RECORDS SUPPLIED: Begin

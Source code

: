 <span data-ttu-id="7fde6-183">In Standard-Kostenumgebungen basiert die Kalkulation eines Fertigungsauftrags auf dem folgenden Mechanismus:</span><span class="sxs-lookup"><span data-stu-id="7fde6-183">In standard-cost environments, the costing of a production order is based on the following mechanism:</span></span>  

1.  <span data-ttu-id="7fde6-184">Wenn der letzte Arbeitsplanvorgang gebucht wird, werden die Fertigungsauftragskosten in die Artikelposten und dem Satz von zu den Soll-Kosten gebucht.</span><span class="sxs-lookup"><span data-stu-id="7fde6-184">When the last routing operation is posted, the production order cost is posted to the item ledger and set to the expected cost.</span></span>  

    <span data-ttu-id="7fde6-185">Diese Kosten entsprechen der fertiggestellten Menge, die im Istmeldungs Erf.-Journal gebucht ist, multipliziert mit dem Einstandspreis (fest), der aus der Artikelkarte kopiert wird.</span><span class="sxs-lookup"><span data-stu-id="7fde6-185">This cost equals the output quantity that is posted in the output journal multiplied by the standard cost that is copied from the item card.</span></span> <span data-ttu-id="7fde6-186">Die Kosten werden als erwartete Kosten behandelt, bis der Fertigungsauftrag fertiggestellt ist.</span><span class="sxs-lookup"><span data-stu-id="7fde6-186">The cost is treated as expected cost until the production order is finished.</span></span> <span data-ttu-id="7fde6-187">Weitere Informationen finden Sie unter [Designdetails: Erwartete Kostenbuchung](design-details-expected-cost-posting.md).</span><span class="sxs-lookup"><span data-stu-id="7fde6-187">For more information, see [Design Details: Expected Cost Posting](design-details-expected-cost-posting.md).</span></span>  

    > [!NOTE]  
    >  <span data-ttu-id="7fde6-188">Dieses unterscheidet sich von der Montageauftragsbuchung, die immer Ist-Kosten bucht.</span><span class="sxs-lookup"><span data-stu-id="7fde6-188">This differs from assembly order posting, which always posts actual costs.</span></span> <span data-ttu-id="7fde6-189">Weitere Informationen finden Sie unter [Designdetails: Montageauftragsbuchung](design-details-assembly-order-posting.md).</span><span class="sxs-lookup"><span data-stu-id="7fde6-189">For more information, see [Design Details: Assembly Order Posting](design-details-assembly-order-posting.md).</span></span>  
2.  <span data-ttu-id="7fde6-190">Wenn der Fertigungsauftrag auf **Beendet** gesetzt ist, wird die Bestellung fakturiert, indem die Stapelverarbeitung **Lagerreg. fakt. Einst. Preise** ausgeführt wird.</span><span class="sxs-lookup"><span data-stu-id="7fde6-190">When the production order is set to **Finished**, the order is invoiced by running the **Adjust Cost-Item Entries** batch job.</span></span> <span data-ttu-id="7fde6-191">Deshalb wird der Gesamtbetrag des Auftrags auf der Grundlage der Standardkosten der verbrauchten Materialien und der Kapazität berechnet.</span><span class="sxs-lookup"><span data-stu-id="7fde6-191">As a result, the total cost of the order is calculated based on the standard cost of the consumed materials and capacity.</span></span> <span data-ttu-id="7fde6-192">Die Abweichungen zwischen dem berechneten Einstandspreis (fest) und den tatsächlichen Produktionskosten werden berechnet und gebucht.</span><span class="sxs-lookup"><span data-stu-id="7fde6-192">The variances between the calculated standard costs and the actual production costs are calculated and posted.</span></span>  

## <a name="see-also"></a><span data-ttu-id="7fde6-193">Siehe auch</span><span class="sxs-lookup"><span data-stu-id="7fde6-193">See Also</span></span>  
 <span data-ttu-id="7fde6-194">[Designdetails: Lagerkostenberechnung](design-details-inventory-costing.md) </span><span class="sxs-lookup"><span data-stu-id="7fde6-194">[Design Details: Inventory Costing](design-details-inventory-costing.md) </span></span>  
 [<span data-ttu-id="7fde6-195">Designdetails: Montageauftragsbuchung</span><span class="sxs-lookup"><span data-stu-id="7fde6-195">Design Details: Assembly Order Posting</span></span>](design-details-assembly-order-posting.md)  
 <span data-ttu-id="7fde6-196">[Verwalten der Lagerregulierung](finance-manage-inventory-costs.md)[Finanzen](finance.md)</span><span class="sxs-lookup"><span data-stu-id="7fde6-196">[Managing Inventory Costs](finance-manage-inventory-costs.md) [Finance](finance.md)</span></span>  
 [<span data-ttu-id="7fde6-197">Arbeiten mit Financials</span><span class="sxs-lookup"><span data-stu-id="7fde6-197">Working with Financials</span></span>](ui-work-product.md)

RECORDS SUPPLIED: End

**EXERCISE:**
Give back all of the data exactly, with every line intact.

**ANSWER FOR THIS EXERCISE:**
Source code

: <span data-ttu-id="7fde6-183">In Standard-Kostenumgebungen basiert die Kalkulation eines Fertigungsauftrags auf dem folgenden Mechanismus:</span><span class="sxs-lookup"><span data-stu-id="7fde6-183">In standard-cost environments, the costing of a production order is based on the following mechanism:</span></span>  

1.  <span data-ttu-id="7fde6-184">Wenn der letzte Arbeitsplanvorgang gebucht wird, werden die Fertigungsauftragskosten in die Artikelposten und dem Satz von zu den Soll-Kosten gebucht.</span><span class="sxs-lookup"><span data-stu-id="7fde6-184">When the last routing operation is posted, the production order cost is posted to the item ledger and set to the expected cost.</span></span>  

    <span data-ttu-id="7fde6-185">Diese Kosten entsprechen der fertiggestellten Menge, die im Istmeldungs Erf.-Journal gebucht ist, multipliziert mit dem Einstandspreis (fest), der aus der Artikelkarte kopiert wird.</span><span class="sxs-lookup"><span data-stu-id="7fde6-185">This cost equals the output quantity that is posted in the output journal multiplied by the standard cost that is copied from the item card.</span></span> <span data-ttu-id="7fde6-186">Die Kosten werden als erwartete Kosten behandelt, bis der Fertigungsauftrag fertiggestellt ist.</span><span class="sxs-lookup"><span data-stu-id="7fde6-186">The cost is treated as expected cost until the production order is finished.</span></span> <span data-ttu-id="7fde6-187">Weitere Informationen finden Sie unter [Designdetails: Erwartete Kostenbuchung](design-details-expected-cost-posting.md).</span><span class="sxs-lookup"><span data-stu-id="7fde6-187">For more information, see [Design Details: Expected Cost Posting](design-details-expected-cost-posting.md).</span></span>  

    > [!NOTE]  
    >  <span data-ttu-id="7fde6-188">Dieses unterscheidet sich von der Montageauftragsbuchung, die immer Ist-Kosten bucht.</span><span class="sxs-lookup"><span data-stu-id="7fde6-188">This differs from assembly order posting, which always posts actual costs.</span></span> <span data-ttu-id="7fde6-189">Weitere Informationen finden Sie unter [Designdetails: Montageauftragsbuchung](design-details-assembly-order-posting.md).</span><span class="sxs-lookup"><span data-stu-id="7fde6-189">For more information, see [Design Details: Assembly Order Posting](design-details-assembly-order-posting.md).</span></span>  
2.  <span data-ttu-id="7fde6-190">Wenn der Fertigungsauftrag auf **Beendet** gesetzt ist, wird die Bestellung fakturiert, indem die Stapelverarbeitung **Lagerreg. fakt. Einst. Preise** ausgeführt wird.</span><span class="sxs-lookup"><span data-stu-id="7fde6-190">When the production order is set to **Finished**, the order is invoiced by running the **Adjust Cost-Item Entries** batch job.</span></span> <span data-ttu-id="7fde6-191">Deshalb wird der Gesamtbetrag des Auftrags auf der Grundlage der Standardkosten der verbrauchten Materialien und der Kapazität berechnet.</span><span class="sxs-lookup"><span data-stu-id="7fde6-191">As a result, the total cost of the order is calculated based on the standard cost of the consumed materials and capacity.</span></span> <span data-ttu-id="7fde6-192">Die Abweichungen zwischen dem berechneten Einstandspreis (fest) und den tatsächlichen Produktionskosten werden berechnet und gebucht.</span><span class="sxs-lookup"><span data-stu-id="7fde6-192">The variances between the calculated standard costs and the actual production costs are calculated and posted.</span></span>  

## <a name="see-also"></a><span data-ttu-id="7fde6-193">Siehe auch</span><span class="sxs-lookup"><span data-stu-id="7fde6-193">See Also</span></span>  
 <span data-ttu-id="7fde6-194">[Designdetails: Lagerkostenberechnung](design-details-inventory-costing.md) </span><span class="sxs-lookup"><span data-stu-id="7fde6-194">[Design Details: Inventory Costing](design-details-inventory-costing.md) </span></span>  
 [<span data-ttu-id="7fde6-195">Designdetails: Montageauftragsbuchung</span><span class="sxs-lookup"><span data-stu-id="7fde6-195">Design Details: Assembly Order Posting</span></span>](design-details-assembly-order-posting.md)  
 <span data-ttu-id="7fde6-196">[Verwalten der Lagerregulierung](finance-manage-inventory-costs.md)[Finanzen](finance.md)</span><span class="sxs-lookup"><span data-stu-id="7fde6-196">[Managing Inventory Costs](finance-manage-inventory-costs.md) [Finance](finance.md)</span></span>  
 [<span data-ttu-id="7fde6-197">Arbeiten mit Financials</span><span class="sxs-lookup"><span data-stu-id="7fde6-197">Working with Financials</span></span>](ui-work-product.md)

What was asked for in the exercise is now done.